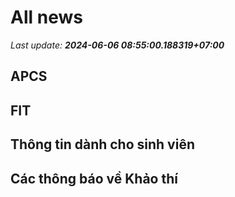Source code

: # All news
_Last update: **2024-06-06 08:55:00.188319+07:00**_
## APCS
## FIT

## Thông tin dành cho sinh viên

## Các thông báo về Khảo thí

▶ _Problem requirements_: Above are the records; print them all exactly and keep the pictures out.

▶ _Written reply_:
Source code

: # All news
_Last update: **2024-06-06 08:55:00.188319+07:00**_
## APCS
## FIT

## Thông tin dành cho sinh viên

## Các thông báo về Khảo thí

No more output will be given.